• Task to carry out
Repeat exactly the lines below that lie between the line with "- 즉, eax 값이 0이 아니어야 Correct를 출력" and the line with "- 1 : rax에 cnt 갱신 >> rax = cnt", counting both of those lines as part of the answer.

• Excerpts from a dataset
-- Opening Marker --

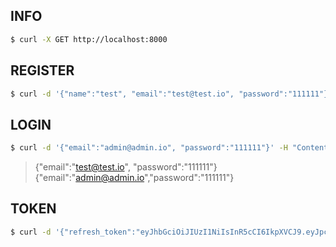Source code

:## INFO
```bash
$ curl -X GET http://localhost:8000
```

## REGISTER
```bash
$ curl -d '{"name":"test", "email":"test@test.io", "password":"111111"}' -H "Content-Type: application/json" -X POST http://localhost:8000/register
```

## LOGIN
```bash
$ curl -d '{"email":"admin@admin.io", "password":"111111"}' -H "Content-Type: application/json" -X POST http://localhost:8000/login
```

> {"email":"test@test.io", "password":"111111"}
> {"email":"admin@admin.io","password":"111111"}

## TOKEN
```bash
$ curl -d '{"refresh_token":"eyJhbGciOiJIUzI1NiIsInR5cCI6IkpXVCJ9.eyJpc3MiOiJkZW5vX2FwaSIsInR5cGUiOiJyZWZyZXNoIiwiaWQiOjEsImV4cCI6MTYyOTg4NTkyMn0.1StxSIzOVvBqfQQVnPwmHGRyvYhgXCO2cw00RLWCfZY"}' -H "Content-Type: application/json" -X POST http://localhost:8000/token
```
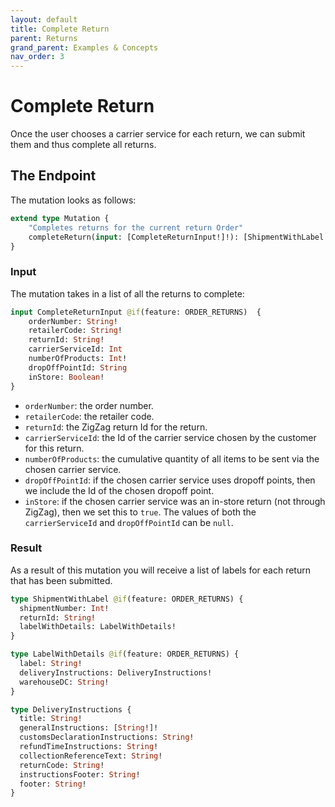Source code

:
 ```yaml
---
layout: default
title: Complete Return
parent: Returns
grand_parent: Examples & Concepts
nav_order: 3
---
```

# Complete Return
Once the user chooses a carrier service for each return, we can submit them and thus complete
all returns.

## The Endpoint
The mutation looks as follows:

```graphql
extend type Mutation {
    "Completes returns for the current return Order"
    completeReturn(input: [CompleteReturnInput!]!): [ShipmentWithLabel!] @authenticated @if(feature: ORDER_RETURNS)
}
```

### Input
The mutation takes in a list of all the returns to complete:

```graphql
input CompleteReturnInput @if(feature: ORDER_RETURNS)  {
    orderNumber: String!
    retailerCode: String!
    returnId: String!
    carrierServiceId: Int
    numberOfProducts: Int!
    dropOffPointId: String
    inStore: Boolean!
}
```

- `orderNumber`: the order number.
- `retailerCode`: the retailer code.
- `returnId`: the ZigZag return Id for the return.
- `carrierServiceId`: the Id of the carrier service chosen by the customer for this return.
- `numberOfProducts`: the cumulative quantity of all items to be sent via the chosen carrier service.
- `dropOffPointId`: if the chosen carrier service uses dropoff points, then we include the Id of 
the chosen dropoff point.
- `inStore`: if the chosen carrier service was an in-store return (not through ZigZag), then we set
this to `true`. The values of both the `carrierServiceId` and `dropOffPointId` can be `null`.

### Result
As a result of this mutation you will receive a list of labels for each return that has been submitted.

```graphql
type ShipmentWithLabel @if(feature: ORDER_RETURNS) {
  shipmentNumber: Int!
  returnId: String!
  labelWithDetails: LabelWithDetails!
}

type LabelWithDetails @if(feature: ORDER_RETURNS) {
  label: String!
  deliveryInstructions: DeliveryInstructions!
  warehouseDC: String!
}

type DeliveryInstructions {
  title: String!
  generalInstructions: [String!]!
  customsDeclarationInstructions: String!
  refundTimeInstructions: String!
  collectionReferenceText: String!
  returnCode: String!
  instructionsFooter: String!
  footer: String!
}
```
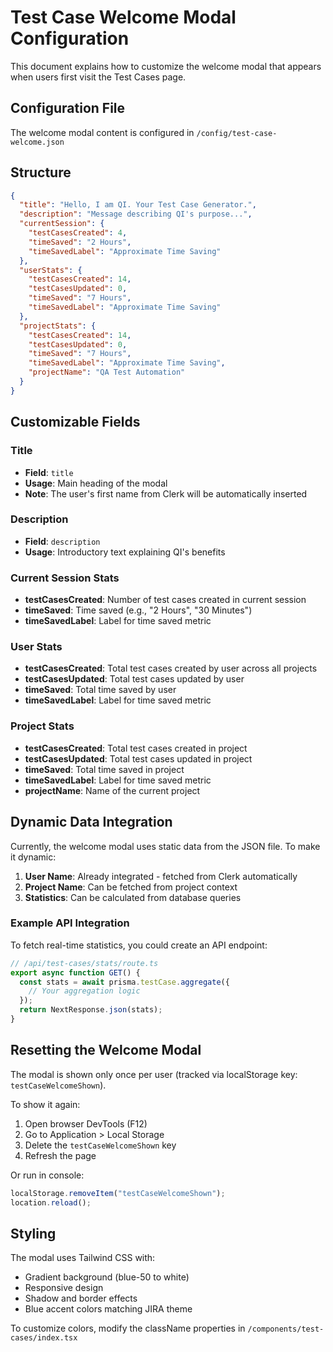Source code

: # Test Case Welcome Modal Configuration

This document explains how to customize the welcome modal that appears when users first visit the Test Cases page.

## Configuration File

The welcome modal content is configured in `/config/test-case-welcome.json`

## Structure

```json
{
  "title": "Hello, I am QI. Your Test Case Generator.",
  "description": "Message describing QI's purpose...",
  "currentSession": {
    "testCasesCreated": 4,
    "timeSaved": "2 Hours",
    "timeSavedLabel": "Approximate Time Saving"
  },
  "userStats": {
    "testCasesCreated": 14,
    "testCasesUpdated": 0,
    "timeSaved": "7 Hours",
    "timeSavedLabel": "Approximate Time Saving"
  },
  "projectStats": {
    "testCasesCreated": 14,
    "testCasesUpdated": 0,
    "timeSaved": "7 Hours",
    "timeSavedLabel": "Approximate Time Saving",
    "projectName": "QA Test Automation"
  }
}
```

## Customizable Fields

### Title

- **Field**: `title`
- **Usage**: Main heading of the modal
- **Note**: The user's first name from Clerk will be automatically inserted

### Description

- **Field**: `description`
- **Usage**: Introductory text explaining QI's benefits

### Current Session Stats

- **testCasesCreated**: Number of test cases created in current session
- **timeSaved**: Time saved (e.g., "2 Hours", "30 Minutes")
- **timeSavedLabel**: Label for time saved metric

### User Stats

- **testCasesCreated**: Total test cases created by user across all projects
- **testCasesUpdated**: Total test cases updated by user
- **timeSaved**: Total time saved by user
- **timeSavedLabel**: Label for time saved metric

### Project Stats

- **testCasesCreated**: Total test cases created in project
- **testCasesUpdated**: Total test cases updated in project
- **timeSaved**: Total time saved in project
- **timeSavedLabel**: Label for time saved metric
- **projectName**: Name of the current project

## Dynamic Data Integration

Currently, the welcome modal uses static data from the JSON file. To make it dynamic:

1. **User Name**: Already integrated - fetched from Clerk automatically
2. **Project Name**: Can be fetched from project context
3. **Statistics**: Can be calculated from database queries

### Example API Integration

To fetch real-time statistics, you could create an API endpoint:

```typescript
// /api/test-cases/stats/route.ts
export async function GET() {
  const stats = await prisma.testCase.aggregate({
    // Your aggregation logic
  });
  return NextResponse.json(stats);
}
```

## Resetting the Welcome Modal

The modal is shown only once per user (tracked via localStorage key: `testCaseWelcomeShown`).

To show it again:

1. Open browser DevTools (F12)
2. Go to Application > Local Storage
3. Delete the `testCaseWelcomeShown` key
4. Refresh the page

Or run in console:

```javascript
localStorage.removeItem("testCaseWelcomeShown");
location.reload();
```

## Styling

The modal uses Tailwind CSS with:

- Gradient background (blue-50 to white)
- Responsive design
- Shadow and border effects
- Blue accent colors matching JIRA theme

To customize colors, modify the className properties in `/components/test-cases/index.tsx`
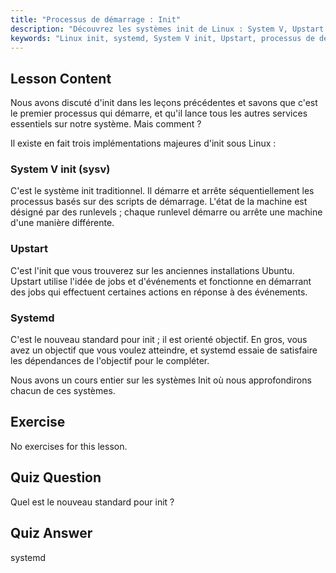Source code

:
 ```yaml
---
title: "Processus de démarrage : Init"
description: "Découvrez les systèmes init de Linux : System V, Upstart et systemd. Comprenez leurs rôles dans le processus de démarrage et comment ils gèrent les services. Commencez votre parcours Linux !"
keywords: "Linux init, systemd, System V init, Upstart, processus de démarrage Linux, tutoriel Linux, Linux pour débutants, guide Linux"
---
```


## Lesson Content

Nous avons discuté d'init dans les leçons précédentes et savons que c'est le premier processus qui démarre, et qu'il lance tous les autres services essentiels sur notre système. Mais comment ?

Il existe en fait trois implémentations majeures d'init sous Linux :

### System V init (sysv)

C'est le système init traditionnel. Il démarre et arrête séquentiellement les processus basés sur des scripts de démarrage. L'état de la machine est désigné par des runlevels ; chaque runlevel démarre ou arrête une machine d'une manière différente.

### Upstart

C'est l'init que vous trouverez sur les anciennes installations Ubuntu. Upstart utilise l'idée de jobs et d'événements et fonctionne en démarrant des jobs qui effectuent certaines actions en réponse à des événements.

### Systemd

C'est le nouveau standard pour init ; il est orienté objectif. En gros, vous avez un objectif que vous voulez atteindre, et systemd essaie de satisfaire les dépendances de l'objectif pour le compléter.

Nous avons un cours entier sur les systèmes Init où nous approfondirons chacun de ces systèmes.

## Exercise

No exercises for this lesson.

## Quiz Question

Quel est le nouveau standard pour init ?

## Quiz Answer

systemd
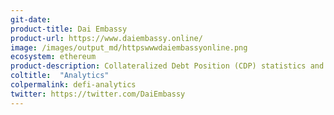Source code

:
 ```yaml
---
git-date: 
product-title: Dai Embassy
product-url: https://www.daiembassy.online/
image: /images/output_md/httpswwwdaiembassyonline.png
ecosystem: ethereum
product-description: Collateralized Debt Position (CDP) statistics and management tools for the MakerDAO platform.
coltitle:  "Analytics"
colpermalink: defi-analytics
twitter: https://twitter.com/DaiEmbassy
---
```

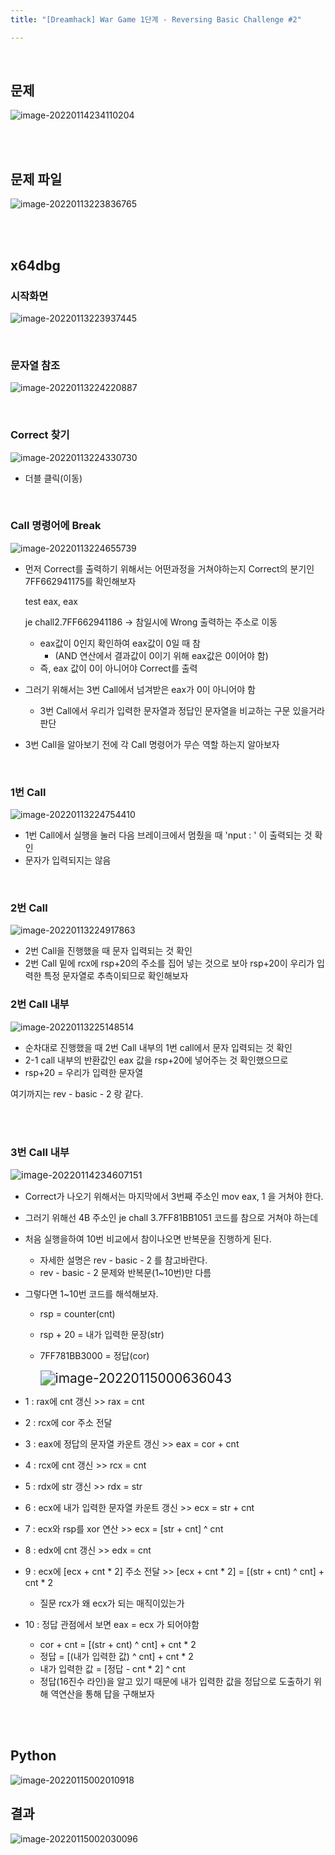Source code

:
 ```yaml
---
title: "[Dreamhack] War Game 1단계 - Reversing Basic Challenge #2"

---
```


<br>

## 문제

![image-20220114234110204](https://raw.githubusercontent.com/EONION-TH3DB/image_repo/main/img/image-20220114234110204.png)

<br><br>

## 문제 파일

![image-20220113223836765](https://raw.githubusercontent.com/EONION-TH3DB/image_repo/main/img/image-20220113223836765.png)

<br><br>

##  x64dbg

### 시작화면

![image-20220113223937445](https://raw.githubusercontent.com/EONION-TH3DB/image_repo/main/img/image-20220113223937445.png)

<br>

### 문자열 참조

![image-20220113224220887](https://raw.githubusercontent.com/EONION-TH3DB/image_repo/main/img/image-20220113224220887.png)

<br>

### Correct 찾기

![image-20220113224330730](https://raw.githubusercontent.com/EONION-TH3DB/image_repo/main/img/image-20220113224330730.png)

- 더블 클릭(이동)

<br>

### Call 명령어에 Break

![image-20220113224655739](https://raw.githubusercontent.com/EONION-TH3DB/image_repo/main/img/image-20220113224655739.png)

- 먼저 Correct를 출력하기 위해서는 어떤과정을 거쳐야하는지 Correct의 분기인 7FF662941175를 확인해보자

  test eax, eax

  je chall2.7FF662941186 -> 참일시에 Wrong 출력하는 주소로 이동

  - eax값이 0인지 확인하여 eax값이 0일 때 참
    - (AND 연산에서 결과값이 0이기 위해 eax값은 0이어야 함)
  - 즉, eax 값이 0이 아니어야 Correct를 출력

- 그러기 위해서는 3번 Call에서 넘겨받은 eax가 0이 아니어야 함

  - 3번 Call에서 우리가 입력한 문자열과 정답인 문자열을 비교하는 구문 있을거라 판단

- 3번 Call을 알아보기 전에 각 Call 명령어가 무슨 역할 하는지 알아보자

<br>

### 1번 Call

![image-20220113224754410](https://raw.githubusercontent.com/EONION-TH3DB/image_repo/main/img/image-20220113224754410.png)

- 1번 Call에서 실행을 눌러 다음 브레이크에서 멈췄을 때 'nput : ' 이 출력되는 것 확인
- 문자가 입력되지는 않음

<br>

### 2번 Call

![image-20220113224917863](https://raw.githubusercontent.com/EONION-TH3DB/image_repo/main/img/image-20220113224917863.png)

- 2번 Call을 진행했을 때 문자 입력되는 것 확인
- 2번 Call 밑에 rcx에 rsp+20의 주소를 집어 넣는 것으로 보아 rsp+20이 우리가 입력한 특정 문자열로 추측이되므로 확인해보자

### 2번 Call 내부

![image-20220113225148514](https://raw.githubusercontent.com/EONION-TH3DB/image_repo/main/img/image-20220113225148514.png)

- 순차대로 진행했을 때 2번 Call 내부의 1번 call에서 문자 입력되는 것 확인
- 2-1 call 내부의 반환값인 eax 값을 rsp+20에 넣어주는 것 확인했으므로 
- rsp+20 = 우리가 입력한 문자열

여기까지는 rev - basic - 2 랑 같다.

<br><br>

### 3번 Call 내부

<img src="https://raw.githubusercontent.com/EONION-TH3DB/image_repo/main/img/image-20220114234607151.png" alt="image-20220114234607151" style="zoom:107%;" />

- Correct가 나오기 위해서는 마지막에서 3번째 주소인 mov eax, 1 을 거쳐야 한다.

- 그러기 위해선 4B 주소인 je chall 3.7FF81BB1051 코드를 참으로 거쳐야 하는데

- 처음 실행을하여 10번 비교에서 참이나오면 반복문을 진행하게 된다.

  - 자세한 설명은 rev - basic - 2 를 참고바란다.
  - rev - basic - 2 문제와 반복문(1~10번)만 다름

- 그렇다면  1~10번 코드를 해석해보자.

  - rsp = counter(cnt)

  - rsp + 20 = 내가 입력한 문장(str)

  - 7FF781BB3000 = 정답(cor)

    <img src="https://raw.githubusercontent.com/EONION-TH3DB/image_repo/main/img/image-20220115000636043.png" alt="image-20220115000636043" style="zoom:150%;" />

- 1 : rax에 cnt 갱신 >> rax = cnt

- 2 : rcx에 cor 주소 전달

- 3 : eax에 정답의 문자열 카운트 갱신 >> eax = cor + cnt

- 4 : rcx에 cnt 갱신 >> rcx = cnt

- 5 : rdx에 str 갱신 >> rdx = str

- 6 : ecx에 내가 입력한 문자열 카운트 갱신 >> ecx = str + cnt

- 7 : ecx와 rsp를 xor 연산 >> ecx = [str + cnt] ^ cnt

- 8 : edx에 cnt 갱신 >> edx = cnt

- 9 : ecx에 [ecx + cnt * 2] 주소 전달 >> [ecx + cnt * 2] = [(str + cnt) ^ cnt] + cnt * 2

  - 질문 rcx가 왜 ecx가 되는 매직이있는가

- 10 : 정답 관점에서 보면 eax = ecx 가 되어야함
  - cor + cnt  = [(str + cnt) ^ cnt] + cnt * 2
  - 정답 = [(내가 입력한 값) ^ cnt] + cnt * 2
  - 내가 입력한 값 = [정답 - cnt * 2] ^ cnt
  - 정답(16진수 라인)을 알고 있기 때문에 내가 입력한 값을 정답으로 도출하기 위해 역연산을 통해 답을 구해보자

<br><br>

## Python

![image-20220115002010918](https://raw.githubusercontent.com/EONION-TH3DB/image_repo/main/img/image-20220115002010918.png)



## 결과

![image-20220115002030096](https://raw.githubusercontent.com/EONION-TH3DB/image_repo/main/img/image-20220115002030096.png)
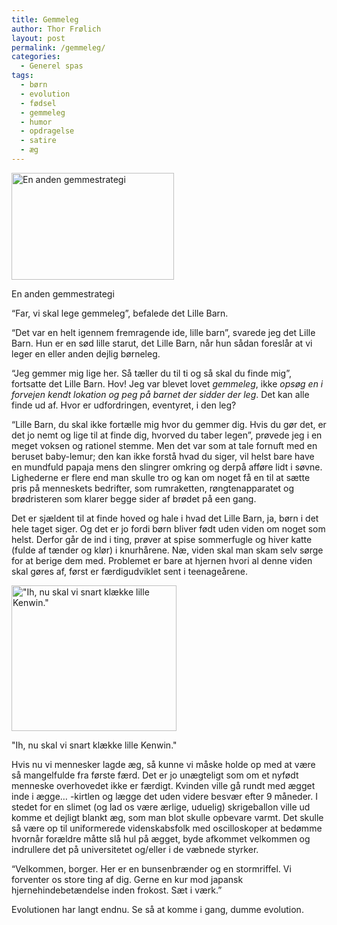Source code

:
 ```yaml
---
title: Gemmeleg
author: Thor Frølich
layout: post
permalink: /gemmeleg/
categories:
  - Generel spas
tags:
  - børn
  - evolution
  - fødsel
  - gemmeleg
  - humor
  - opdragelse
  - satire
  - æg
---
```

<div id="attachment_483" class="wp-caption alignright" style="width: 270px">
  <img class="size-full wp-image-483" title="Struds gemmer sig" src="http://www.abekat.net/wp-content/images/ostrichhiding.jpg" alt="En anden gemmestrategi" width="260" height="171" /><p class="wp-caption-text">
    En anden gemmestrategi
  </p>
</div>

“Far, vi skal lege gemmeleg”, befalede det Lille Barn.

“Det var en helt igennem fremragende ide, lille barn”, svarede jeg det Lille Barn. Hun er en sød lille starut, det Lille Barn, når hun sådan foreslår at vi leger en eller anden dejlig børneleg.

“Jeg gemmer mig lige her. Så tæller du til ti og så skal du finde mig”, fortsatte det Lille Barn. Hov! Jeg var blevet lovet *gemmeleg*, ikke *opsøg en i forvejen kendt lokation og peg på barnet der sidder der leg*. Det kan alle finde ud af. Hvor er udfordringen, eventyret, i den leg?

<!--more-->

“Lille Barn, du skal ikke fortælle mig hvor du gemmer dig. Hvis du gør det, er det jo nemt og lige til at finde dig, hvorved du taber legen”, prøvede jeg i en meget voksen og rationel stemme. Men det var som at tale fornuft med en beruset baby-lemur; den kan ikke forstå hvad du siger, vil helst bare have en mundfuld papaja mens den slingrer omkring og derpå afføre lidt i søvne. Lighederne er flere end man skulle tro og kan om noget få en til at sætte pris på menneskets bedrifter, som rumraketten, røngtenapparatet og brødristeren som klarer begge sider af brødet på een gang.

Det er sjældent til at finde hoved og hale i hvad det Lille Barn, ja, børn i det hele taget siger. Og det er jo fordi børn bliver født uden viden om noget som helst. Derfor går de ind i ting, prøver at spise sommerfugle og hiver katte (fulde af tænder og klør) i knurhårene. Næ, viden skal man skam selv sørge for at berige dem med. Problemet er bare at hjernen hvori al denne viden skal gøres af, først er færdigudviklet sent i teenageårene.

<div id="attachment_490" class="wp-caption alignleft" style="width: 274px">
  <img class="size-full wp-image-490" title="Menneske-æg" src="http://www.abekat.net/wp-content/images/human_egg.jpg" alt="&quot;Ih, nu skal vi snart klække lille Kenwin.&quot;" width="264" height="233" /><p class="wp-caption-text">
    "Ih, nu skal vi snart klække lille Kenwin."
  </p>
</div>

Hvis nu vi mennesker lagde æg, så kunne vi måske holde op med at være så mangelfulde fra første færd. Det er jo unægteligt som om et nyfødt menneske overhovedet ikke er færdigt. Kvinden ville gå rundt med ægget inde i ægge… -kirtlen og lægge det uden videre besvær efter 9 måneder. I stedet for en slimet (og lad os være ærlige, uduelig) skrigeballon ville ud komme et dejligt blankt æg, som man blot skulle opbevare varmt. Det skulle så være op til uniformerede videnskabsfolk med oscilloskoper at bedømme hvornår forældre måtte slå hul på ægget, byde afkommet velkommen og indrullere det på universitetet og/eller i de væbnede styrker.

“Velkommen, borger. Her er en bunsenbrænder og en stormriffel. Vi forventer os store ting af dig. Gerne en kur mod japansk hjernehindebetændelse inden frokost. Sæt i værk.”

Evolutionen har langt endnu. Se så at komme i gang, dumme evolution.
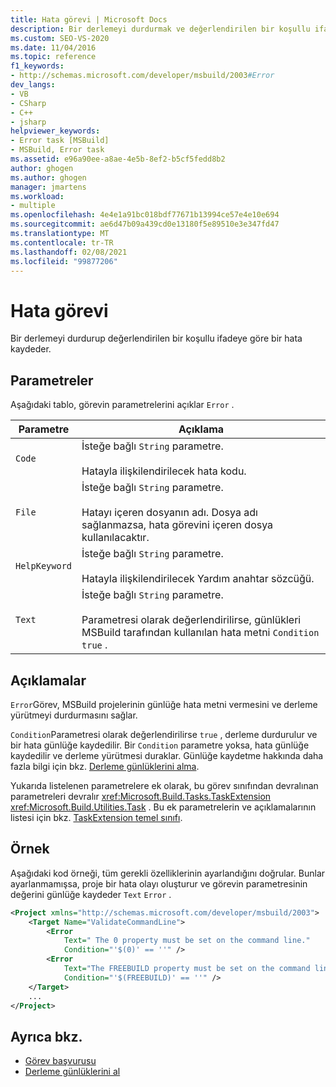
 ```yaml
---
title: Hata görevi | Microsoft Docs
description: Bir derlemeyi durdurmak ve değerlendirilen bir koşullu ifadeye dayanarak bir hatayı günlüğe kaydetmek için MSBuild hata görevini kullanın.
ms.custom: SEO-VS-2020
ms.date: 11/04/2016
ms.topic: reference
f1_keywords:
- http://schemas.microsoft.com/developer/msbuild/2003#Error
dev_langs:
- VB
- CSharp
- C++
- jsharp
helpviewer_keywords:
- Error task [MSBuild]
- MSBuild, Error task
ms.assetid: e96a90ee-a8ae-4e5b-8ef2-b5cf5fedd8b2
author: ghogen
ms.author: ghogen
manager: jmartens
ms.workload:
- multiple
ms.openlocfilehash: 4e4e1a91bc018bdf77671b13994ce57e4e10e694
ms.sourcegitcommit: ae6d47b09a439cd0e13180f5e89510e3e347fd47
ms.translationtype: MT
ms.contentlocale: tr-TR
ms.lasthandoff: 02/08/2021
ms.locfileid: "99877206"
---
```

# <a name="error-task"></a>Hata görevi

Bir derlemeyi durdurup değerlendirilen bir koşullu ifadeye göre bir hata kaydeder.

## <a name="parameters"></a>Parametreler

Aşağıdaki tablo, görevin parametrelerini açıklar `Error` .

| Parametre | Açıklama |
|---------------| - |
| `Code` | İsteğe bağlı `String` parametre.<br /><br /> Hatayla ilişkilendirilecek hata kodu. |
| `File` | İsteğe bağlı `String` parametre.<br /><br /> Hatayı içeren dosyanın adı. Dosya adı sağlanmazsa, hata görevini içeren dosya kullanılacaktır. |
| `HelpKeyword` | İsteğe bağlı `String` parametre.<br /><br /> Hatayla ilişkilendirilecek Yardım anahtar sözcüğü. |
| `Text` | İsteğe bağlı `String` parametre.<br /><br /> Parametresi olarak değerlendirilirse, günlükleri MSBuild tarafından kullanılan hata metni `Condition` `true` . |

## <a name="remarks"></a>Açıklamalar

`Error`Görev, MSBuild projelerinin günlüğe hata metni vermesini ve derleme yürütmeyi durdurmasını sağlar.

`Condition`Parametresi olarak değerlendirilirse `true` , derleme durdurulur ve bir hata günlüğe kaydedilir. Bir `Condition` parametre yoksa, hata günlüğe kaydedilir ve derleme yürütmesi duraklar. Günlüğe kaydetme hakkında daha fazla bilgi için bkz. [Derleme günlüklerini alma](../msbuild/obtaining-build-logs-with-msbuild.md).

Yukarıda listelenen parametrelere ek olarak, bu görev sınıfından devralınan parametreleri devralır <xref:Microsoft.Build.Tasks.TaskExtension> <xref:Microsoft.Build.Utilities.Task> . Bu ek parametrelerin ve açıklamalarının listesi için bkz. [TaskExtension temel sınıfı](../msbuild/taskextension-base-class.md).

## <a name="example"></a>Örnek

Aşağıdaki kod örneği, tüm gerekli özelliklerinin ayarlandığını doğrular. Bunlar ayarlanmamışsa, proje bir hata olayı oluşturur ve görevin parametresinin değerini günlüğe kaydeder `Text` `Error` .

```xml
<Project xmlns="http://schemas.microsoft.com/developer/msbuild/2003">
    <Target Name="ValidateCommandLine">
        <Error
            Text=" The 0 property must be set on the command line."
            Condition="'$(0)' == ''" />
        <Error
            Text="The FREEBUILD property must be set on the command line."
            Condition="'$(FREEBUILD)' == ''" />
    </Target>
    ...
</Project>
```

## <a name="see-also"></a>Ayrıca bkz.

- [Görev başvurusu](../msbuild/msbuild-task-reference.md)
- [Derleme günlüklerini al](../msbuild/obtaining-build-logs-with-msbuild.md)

-- Closing Marker --

• Reply to the task
  - 즉, eax 값이 0이 아니어야 Correct를 출력

- 그러기 위해서는 3번 Call에서 넘겨받은 eax가 0이 아니어야 함

  - 3번 Call에서 우리가 입력한 문자열과 정답인 문자열을 비교하는 구문 있을거라 판단

- 3번 Call을 알아보기 전에 각 Call 명령어가 무슨 역할 하는지 알아보자

<br>

### 1번 Call

![image-20220113224754410](https://raw.githubusercontent.com/EONION-TH3DB/image_repo/main/img/image-20220113224754410.png)

- 1번 Call에서 실행을 눌러 다음 브레이크에서 멈췄을 때 'nput : ' 이 출력되는 것 확인
- 문자가 입력되지는 않음

<br>

### 2번 Call

![image-20220113224917863](https://raw.githubusercontent.com/EONION-TH3DB/image_repo/main/img/image-20220113224917863.png)

- 2번 Call을 진행했을 때 문자 입력되는 것 확인
- 2번 Call 밑에 rcx에 rsp+20의 주소를 집어 넣는 것으로 보아 rsp+20이 우리가 입력한 특정 문자열로 추측이되므로 확인해보자

### 2번 Call 내부

![image-20220113225148514](https://raw.githubusercontent.com/EONION-TH3DB/image_repo/main/img/image-20220113225148514.png)

- 순차대로 진행했을 때 2번 Call 내부의 1번 call에서 문자 입력되는 것 확인
- 2-1 call 내부의 반환값인 eax 값을 rsp+20에 넣어주는 것 확인했으므로 
- rsp+20 = 우리가 입력한 문자열

여기까지는 rev - basic - 2 랑 같다.

<br><br>

### 3번 Call 내부

<img src="https://raw.githubusercontent.com/EONION-TH3DB/image_repo/main/img/image-20220114234607151.png" alt="image-20220114234607151" style="zoom:107%;" />

- Correct가 나오기 위해서는 마지막에서 3번째 주소인 mov eax, 1 을 거쳐야 한다.

- 그러기 위해선 4B 주소인 je chall 3.7FF81BB1051 코드를 참으로 거쳐야 하는데

- 처음 실행을하여 10번 비교에서 참이나오면 반복문을 진행하게 된다.

  - 자세한 설명은 rev - basic - 2 를 참고바란다.
  - rev - basic - 2 문제와 반복문(1~10번)만 다름

- 그렇다면  1~10번 코드를 해석해보자.

  - rsp = counter(cnt)

  - rsp + 20 = 내가 입력한 문장(str)

  - 7FF781BB3000 = 정답(cor)

    <img src="https://raw.githubusercontent.com/EONION-TH3DB/image_repo/main/img/image-20220115000636043.png" alt="image-20220115000636043" style="zoom:150%;" />

- 1 : rax에 cnt 갱신 >> rax = cnt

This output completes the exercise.